Daylight Meteors: The Arietids
back to spaceweather.com

  1. The Arietid meteor shower is the strongest daylight shower of the year. It lasts from late May until early July, and peaks in 2003 on June 8th.
  2. Just before dawn on Sunday, June 8th visual observers might see one or two beautiful "Earthgrazing" Arietids streaking overhead from the east.
  3. Arietid meteoroids hit Earth's atmosphere with a velocity of 39 km/s (87,000 mph).

Every year in early June thousands of meteors streak across the sky, but most are invisible because the Sun is above the horizon while the shower is most intense. These daylight meteors are called the Arietids. They stream from a radiant point in the constellation Aries, which lies just 30 degrees from the Sun in June. No one is sure where Arietid meteoroids come from, although some astronomers suspect they are debris from the sungrazing asteroid 1566 Icarus.

Right: "Hey Joe, what was that?" A fanciful view of a daylight Arietid fireball, by artist Duane Hilton. Bright sunlight renders most Arietids invisible.

The Arietid radiant rises in the east about 45 minutes before sunrise.

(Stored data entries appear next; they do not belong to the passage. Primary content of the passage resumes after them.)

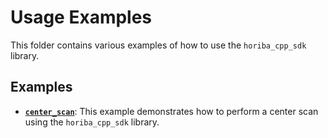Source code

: # Usage Examples

This folder contains various examples of how to use the `horiba_cpp_sdk` library.

## Examples

- [**`center_scan`**](center_scan): This example demonstrates how to perform a center scan using the `horiba_cpp_sdk` library.
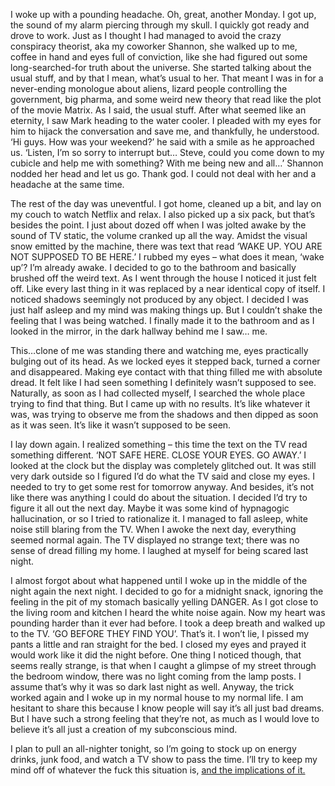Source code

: I woke up with a pounding headache. Oh, great, another Monday. I got up, the sound of my alarm piercing through my skull. I quickly got ready and drove to work. Just as I thought I had managed to avoid the crazy conspiracy theorist, aka my coworker Shannon, she walked up to me, coffee in hand and eyes full of conviction, like she had figured out some long-searched-for truth about the universe. She started talking about the usual stuff, and by that I mean, what’s usual to her. That meant I was in for a never-ending monologue about aliens, lizard people controlling the government, big pharma, and some weird new theory that read like the plot of the movie Matrix. As I said, the usual stuff. After what seemed like an eternity, I saw Mark heading to the water cooler. I pleaded with my eyes for him to hijack the conversation and save me, and thankfully, he understood. 
‘Hi guys. How was your weekend?’ he said with a smile as he approached us. ‘Listen, I’m so sorry to interrupt but… Steve, could you come down to my cubicle and help me with something? With me being new and all…’ Shannon nodded her head and let us go. Thank god. I could not deal with her and a headache at the same time. 

The rest of the day was uneventful. I got home, cleaned up a bit, and lay on my couch to watch Netflix and relax. I also picked up a six pack, but that’s besides the point. I just about dozed off when I was jolted awake by the sound of TV static, the volume cranked up all the way. Amidst the visual snow emitted by the machine, there was text that read ‘WAKE UP. YOU ARE NOT SUPPOSED TO BE HERE.’ I rubbed my eyes – what does it mean, ‘wake up’? I’m already awake. I decided to go to the bathroom and basically brushed off the weird text. As I went through the house I noticed it just felt off. Like every last thing in it was replaced by a near identical copy of itself. I noticed shadows seemingly not produced by any object. I decided I was just half asleep and my mind was making things up. But I couldn’t shake the feeling that I was being watched. I finally made it to the bathroom and as I looked in the mirror, in the dark hallway behind me I saw… me.

This…clone of me was standing there and watching me, eyes practically bulging out of its head. As we locked eyes it stepped back, turned a corner and disappeared. Making eye contact with that thing filled me with absolute dread. It felt like I had seen something I definitely wasn’t supposed to see. Naturally, as soon as I had collected myself, I searched the whole place trying to find that thing. But I came up with no results. It’s like whatever it was, was trying to observe me from the shadows and then dipped as soon as it was seen. It’s like it wasn’t supposed to be seen. 

I lay down again. I realized something – this time the text on the TV read something different. ‘NOT SAFE HERE. CLOSE YOUR EYES. GO AWAY.’ I looked at the clock but the display was completely glitched out. It was still very dark outside so I figured I’d do what the TV said and close my eyes. I needed to try to get some rest for tomorrow anyway. And besides, it’s not like there was anything I could do about the situation. I decided I’d try to figure it all out the next day. Maybe it was some kind of hypnagogic hallucination, or so I tried to rationalize it. I managed to fall asleep, white noise still blaring from the TV. When I awoke the next day, everything seemed normal again. The TV displayed no strange text; there was no sense of dread filling my home. I laughed at myself for being scared last night. 

I almost forgot about what happened until I woke up in the middle of the night again the next night. I decided to go for a midnight snack, ignoring the feeling in the pit of my stomach basically yelling DANGER. As I got close to the living room and kitchen I heard the white noise again. Now my heart was pounding harder than it ever had before. I took a deep breath and walked up to the TV. ‘GO BEFORE THEY FIND YOU’. That’s it. I won’t lie, I pissed my pants a little and ran straight for the bed. I closed my eyes and prayed it would work like it did the night before. One thing I noticed though, that seems really strange, is that when I caught a glimpse of my street through the bedroom window, there was no light coming from the lamp posts. I assume that’s why it was so dark last night as well. Anyway, the trick worked again and I woke up in my normal house to my normal life. I am hesitant to share this because I know people will say it’s all just bad dreams. But I have such a strong feeling that they’re not, as much as I would love to believe it’s all just a creation of my subconscious mind. 

I plan to pull an all-nighter tonight, so I’m going to stock up on energy drinks, junk food, and watch a TV show to pass the time. I’ll try to keep my mind off of whatever the fuck this situation is, [and the implications of it.](https://www.reddit.com/r/nosleep/comments/x1dymp/you_are_not_supposed_to_be_here_part_2/?ref=share&ref_source=link)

That's true for observers in both of Earth's hemispheres (north and south). Sky watchers won't see many Arietid meteors, perhaps only one or two per hour before dawn, but the ones they do see will be remarkable. Pre-dawn Arietids tend to be "Earthgrazers"--meteors that skim horizontally through the upper atmosphere from radiants near the horizon. Spectacular Earthgrazers are usually slow and bright, streaking far across the sky.

Even if you don;t see any Arietids, it's still worth waking up early on June 8th. You can see brilliant Venus rising before the Sun over the eastern horizon less than 30 degrees from the Arietid radiant. The planet Mercury, dimmer than Venus but still bright, is nearby. Finally, turn south and you'll spot a bright red "star" high in the sky. That's the planet Mars.

Above: This image shows the area of sky around the Arietid radiant (indicated by a red dot) as seen from mid-northern latitudes at 4 a.m. on June 8, 2003.